If, like me, you take evolution seriously as a phenomenon, it is easy to see how the conditions for humans might suddenly take a turn for the better or for the worse with little warning. In this environment I find it concerning that there is hardly any world consensus on major issues such as global warming, capitalism, democracy, religion, artificial intelligence or high population levels. The capitalist model in one form or another seems to be the dominant ideology at present, and nearly everyone is forced to comply with it whether they like it or not. Democracy is a weak tool for dealing with the present situation, and I don't see how anyone in his right mind could expect "the will of the people" to resolve the issues just mentioned. Not only are people throughout the world living according to a variety of conceptual models that have little in common, but even in the West technology has fragmented society in a manner that is comparable to earlier times when people were isolated by physical distances and slow transportation. Now they are isolated by inhabiting virtual realities which allow them to live in the alternate universes of their choice with the help of new technology. Once again I have to say that this is not a guided process. The outcome is unknown, and not many people seem to be thinking about it.


  1. 2 comments. Where you say, "In my experience one soon encounters an infinite regress of ideas that don't collectively increase the clarity or comprehension of what one seeks". I was recently in Atlanta visiting my daughter who goes to Univ there. I was often with her boyfriend, roommate, friends. This is definitely the crowd who benefit from academia as they would not recognize a regression of their own ideas as I noticed they have few well formed ideas and seem to only spout what their parents told them. For better or worse at least they are learning something. Without sounding pretentious they seemed to hang on my words and I assume it is because they seldom encounter a person/adult who talks about more conceptual ideas. Second item you have often mentioned the down falls of capitalism…what would/could be an alternative?

    1. Even allowing for the fact that every generation changes, the way college-aged people think now seems radically different because of gadgets, the Internet, etc. As I wrote, it was hard for me to relate to Anne's 17-year-old niece, Victoria, last year. But I also have some difficulty with my own son, who is 31, and my nephew, who is 27. Although I'm not that talkative, I sometimes feel as if I came from the Bronze Age and speak in epic poems compared to them. They only know sound bites and never have true conversations among their peers.

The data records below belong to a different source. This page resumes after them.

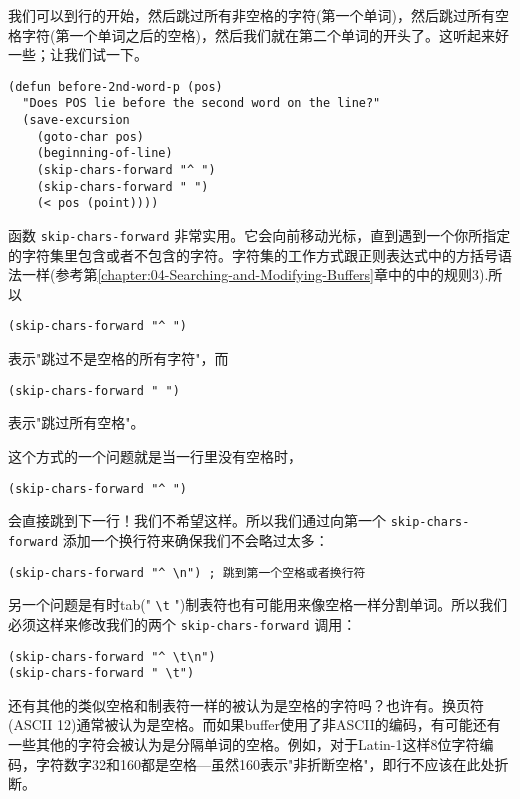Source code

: 我们可以到行的开始，然后跳过所有非空格的字符(第一个单词)，然后跳过所有空格字符(第一个单词之后的空格)，然后我们就在第二个单词的开头了。这听起来好一些；让我们试一下。

\begin{verbatim}
(defun before-2nd-word-p (pos)
  "Does POS lie before the second word on the line?"
  (save-excursion
    (goto-char pos)
    (beginning-of-line)
    (skip-chars-forward "^ ")
    (skip-chars-forward " ")
    (< pos (point))))
\end{verbatim}

函数 \texttt{skip-chars-forward} 非常实用。它会向前移动光标，直到遇到一个你所指定的字符集里包含或者不包含的字符。字符集的工作方式跟正则表达式中的方括号语法一样(参考第\ref{chapter:04-Searching-and-Modifying-Buffers}章中的中的规则3).所以

\begin{verbatim}
(skip-chars-forward "^ ")
\end{verbatim}

表示"跳过不是空格的所有字符"，而

\begin{verbatim}
(skip-chars-forward " ")
\end{verbatim}

表示"跳过所有空格"。

这个方式的一个问题就是当一行里没有空格时，

\begin{verbatim}
(skip-chars-forward "^ ")
\end{verbatim}

会直接跳到下一行！我们不希望这样。所以我们通过向第一个 \texttt{skip-chars-forward} 添加一个换行符来确保我们不会略过太多：

\begin{verbatim}
(skip-chars-forward "^ \n") ; 跳到第一个空格或者换行符
\end{verbatim}

另一个问题是有时tab(" \verb|\t| ")制表符也有可能用来像空格一样分割单词。所以我们必须这样来修改我们的两个 \texttt{skip-chars-forward} 调用：

\begin{verbatim}
(skip-chars-forward "^ \t\n")
(skip-chars-forward " \t")
\end{verbatim}

还有其他的类似空格和制表符一样的被认为是空格的字符吗？也许有。换页符(ASCII 12)通常被认为是空格。而如果buffer使用了非ASCII的编码，有可能还有一些其他的字符会被认为是分隔单词的空格。例如，对于Latin-1这样8位字符编码，字符数字32和160都是空格---虽然160表示"非折断空格"，即行不应该在此处折断。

      Regarding the death of capitalism, it isn't hard to imagine, but visualizing an orderly transition out of it is. My main thought is that capitalism is a destructive force, and my ideal solution would be to see it phased out when automation, robotics and AI have advanced sufficiently to support civilization with little input from humans. In a best case scenario, paid jobs will become harder and harder to get and governments will increase payments to individuals. In effect, everyone will be living on Social Security for their entire lives. We are already headed in that direction due to efficiency gains and cost-cutting by corporations, and the hard part will be changing how people think about their lives. Capitalism is ingrained in American thinking and its end will be fought here, but in former communist countries and Western Europe the adjustment will be easier. I think the natural pressures are in this direction, but disagreement, wars and special interests could easily disrupt the process, leaving us in a worse state than the present. But I have no problem visualizing doing nothing all day - that's what I already do!